- [What is being asked] Repeat the listing that follows exactly. Pictures are not part of the copy.

******************************

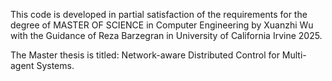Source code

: This code is developed in partial satisfaction of the requirements for the degree of
MASTER OF SCIENCE in Computer Engineering by Xuanzhi Wu with the Guidance of Reza Barzegran
in University of California Irvine 2025.

The Master thesis is titled:
Network-aware Distributed Control for Multi-agent Systems.
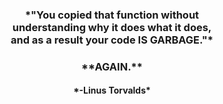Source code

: <h3 style="text-align: center;">*"You copied that function without<br>understanding why it does what it does,<br>and as a result your code IS GARBAGE."*</h3>

<h3 style="text-align: center;">**AGAIN.**</h3>

<h4 style="text-align: center;">*-Linus Torvalds*</h4>
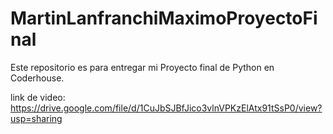 # MartinLanfranchiMaximoProyectoFinal
Este repositorio es para entregar mi Proyecto final de Python en Coderhouse.

link de video: https://drive.google.com/file/d/1CuJbSJBfJico3vlnVPKzElAtx91tSsP0/view?usp=sharing
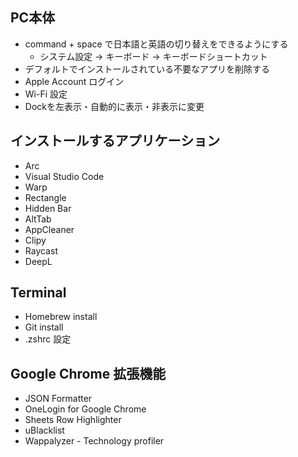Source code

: ## PC本体
- command + space で日本語と英語の切り替えをできるようにする
  - システム設定 → キーボード → キーボードショートカット
- デフォルトでインストールされている不要なアプリを削除する
- Apple Account ログイン
- Wi-Fi 設定
- Dockを左表示・自動的に表示・非表示に変更

## インストールするアプリケーション
- Arc
- Visual Studio Code
- Warp
- Rectangle
- Hidden Bar
- AltTab
- AppCleaner
- Clipy
- Raycast
- DeepL

## Terminal
- Homebrew install
- Git install
- .zshrc 設定

## Google Chrome 拡張機能
- JSON Formatter
- OneLogin for Google Chrome
- Sheets Row Highlighter
- uBlacklist
- Wappalyzer - Technology profiler
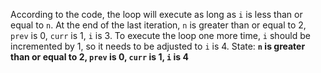 According to the code, the loop will execute as long as `i` is less than or equal to `n`. At the end of the last iteration, `n` is greater than or equal to 2, `prev` is 0, `curr` is 1, `i` is 3. To execute the loop one more time, `i` should be incremented by 1, so it needs to be adjusted to `i` is 4.
State: **`n` is greater than or equal to 2, `prev` is 0, `curr` is 1, `i` is 4**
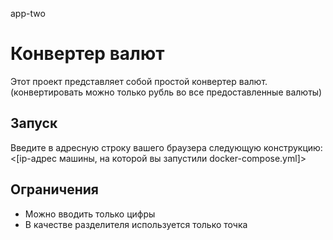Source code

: app-two
# Конвертер валют

Этот проект представляет собой простой конвертер валют.(конвертировать можно только рубль во все предоставленные валюты)

## Запуск

Введите в адресную строку вашего браузера следующую конструкцию: <[ip-адрес машины, на которой вы запустили docker-compose.yml]>

## Ограничения
- Можно вводить только цифры
- В качестве разделителя используется только точка

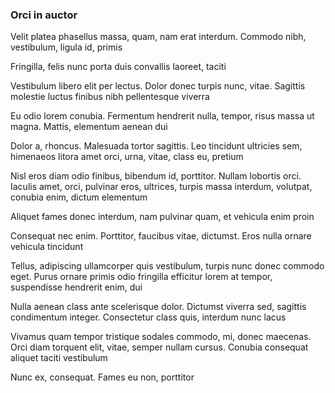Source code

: ### Orci in auctor

Velit platea phasellus massa, quam, nam erat interdum. Commodo nibh, vestibulum, ligula id, primis

Fringilla, felis nunc porta duis convallis laoreet, taciti

Vestibulum libero elit per lectus. Dolor donec turpis nunc, vitae. Sagittis molestie luctus finibus nibh pellentesque viverra

Eu odio lorem conubia. Fermentum hendrerit nulla, tempor, risus massa ut magna. Mattis, elementum aenean dui

Dolor a, rhoncus. Malesuada tortor sagittis. Leo tincidunt ultricies sem, himenaeos litora amet orci, urna, vitae, class eu, pretium

Nisl eros diam odio finibus, bibendum id, porttitor. Nullam lobortis orci. Iaculis amet, orci, pulvinar eros, ultrices, turpis massa interdum, volutpat, conubia enim, dictum elementum

Aliquet fames donec interdum, nam pulvinar quam, et vehicula enim proin

Consequat nec enim. Porttitor, faucibus vitae, dictumst. Eros nulla ornare vehicula tincidunt

Tellus, adipiscing ullamcorper quis vestibulum, turpis nunc donec commodo eget. Purus ornare primis odio fringilla efficitur lorem at tempor, suspendisse hendrerit enim, dui

Nulla aenean class ante scelerisque dolor. Dictumst viverra sed, sagittis condimentum integer. Consectetur class quis, interdum nunc lacus

Vivamus quam tempor tristique sodales commodo, mi, donec maecenas. Orci diam torquent elit, vitae, semper nullam cursus. Conubia consequat aliquet taciti vestibulum

Nunc ex, consequat. Fames eu non, porttitor


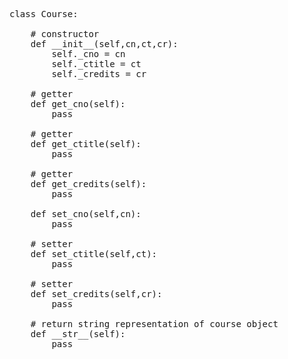 <pre>
class Course:

	# constructor
	def __init__(self,cn,ct,cr):
		self._cno = cn
		self._ctitle = ct
		self._credits = cr

	# getter
	def get_cno(self):
		pass

	# getter
	def	get_ctitle(self):
		pass

	# getter
	def get_credits(self):
		pass

	def set_cno(self,cn):
		pass

	# setter
	def set_ctitle(self,ct):
		pass

	# setter
	def set_credits(self,cr):
		pass

	# return string representation of course object
	def __str__(self):
		pass
    </pre>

******************************

- [Answer space]
Source code

: This code is developed in partial satisfaction of the requirements for the degree of
MASTER OF SCIENCE in Computer Engineering by Xuanzhi Wu with the Guidance of Reza Barzegran
in University of California Irvine 2025.

The Master thesis is titled:
Network-aware Distributed Control for Multi-agent Systems.
Source code

: <h3 style="text-align: center;">*"You copied that function without<br>understanding why it does what it does,<br>and as a result your code IS GARBAGE."*</h3>

<h3 style="text-align: center;">**AGAIN.**</h3>

<h4 style="text-align: center;">*-Linus Torvalds*</h4>
 # MartinLanfranchiMaximoProyectoFinal
Este repositorio es para entregar mi Proyecto final de Python en Coderhouse.

link de video: https://drive.google.com/file/d/1CuJbSJBfJico3vlnVPKzElAtx91tSsP0/view?usp=sharing
Source code

: ## PC本体
- command + space で日本語と英語の切り替えをできるようにする
  - システム設定 → キーボード → キーボードショートカット
- デフォルトでインストールされている不要なアプリを削除する
- Apple Account ログイン
- Wi-Fi 設定
- Dockを左表示・自動的に表示・非表示に変更

## インストールするアプリケーション
- Arc
- Visual Studio Code
- Warp
- Rectangle
- Hidden Bar
- AltTab
- AppCleaner
- Clipy
- Raycast
- DeepL

## Terminal
- Homebrew install
- Git install
- .zshrc 設定

## Google Chrome 拡張機能
- JSON Formatter
- OneLogin for Google Chrome
- Sheets Row Highlighter
- uBlacklist
- Wappalyzer - Technology profiler
 According to the code, the loop will execute as long as `i` is less than or equal to `n`. At the end of the last iteration, `n` is greater than or equal to 2, `prev` is 0, `curr` is 1, `i` is 3. To execute the loop one more time, `i` should be incremented by 1, so it needs to be adjusted to `i` is 4.
State: **`n` is greater than or equal to 2, `prev` is 0, `curr` is 1, `i` is 4**
Source code

: app-two
# Конвертер валют

Этот проект представляет собой простой конвертер валют.(конвертировать можно только рубль во все предоставленные валюты)

## Запуск

Введите в адресную строку вашего браузера следующую конструкцию: <[ip-адрес машины, на которой вы запустили docker-compose.yml]>

## Ограничения
- Можно вводить только цифры
- В качестве разделителя используется только точка

Source code

: ### Orci in auctor

Velit platea phasellus massa, quam, nam erat interdum. Commodo nibh, vestibulum, ligula id, primis

Fringilla, felis nunc porta duis convallis laoreet, taciti

Vestibulum libero elit per lectus. Dolor donec turpis nunc, vitae. Sagittis molestie luctus finibus nibh pellentesque viverra

Eu odio lorem conubia. Fermentum hendrerit nulla, tempor, risus massa ut magna. Mattis, elementum aenean dui

Dolor a, rhoncus. Malesuada tortor sagittis. Leo tincidunt ultricies sem, himenaeos litora amet orci, urna, vitae, class eu, pretium

Nisl eros diam odio finibus, bibendum id, porttitor. Nullam lobortis orci. Iaculis amet, orci, pulvinar eros, ultrices, turpis massa interdum, volutpat, conubia enim, dictum elementum

Aliquet fames donec interdum, nam pulvinar quam, et vehicula enim proin

Consequat nec enim. Porttitor, faucibus vitae, dictumst. Eros nulla ornare vehicula tincidunt

Tellus, adipiscing ullamcorper quis vestibulum, turpis nunc donec commodo eget. Purus ornare primis odio fringilla efficitur lorem at tempor, suspendisse hendrerit enim, dui

Nulla aenean class ante scelerisque dolor. Dictumst viverra sed, sagittis condimentum integer. Consectetur class quis, interdum nunc lacus

Vivamus quam tempor tristique sodales commodo, mi, donec maecenas. Orci diam torquent elit, vitae, semper nullam cursus. Conubia consequat aliquet taciti vestibulum

Nunc ex, consequat. Fames eu non, porttitor


 <pre>
class Course:

	# constructor
	def __init__(self,cn,ct,cr):
		self._cno = cn
		self._ctitle = ct
		self._credits = cr

	# getter
	def get_cno(self):
		pass

	# getter
	def	get_ctitle(self):
		pass

	# getter
	def get_credits(self):
		pass

	def set_cno(self,cn):
		pass

	# setter
	def set_ctitle(self,ct):
		pass

	# setter
	def set_credits(self,cr):
		pass

	# return string representation of course object
	def __str__(self):
		pass
    </pre>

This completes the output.